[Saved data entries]
-----

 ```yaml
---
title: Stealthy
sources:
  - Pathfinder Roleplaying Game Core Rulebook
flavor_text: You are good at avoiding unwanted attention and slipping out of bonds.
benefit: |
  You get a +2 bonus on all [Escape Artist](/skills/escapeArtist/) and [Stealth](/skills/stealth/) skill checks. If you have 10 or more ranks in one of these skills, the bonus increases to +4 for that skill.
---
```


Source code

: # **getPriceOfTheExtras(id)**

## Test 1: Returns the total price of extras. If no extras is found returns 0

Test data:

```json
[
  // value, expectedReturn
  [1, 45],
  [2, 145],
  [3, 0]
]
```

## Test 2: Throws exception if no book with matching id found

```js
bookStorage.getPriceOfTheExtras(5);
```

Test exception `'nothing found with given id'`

-----

■ EXERCISE DETAILS
What is needed is an exact copy of every entry above.

■ TASK RESULT
 ```yaml
---
title: Stealthy
sources:
  - Pathfinder Roleplaying Game Core Rulebook
flavor_text: You are good at avoiding unwanted attention and slipping out of bonds.
benefit: |
  You get a +2 bonus on all [Escape Artist](/skills/escapeArtist/) and [Stealth](/skills/stealth/) skill checks. If you have 10 or more ranks in one of these skills, the bonus increases to +4 for that skill.
---
```


Source code

: # **getPriceOfTheExtras(id)**

## Test 1: Returns the total price of extras. If no extras is found returns 0

Test data:

```json
[
  // value, expectedReturn
  [1, 45],
  [2, 145],
  [3, 0]
]
```

## Test 2: Throws exception if no book with matching id found

```js
bookStorage.getPriceOfTheExtras(5);
```

Test exception `'nothing found with given id'`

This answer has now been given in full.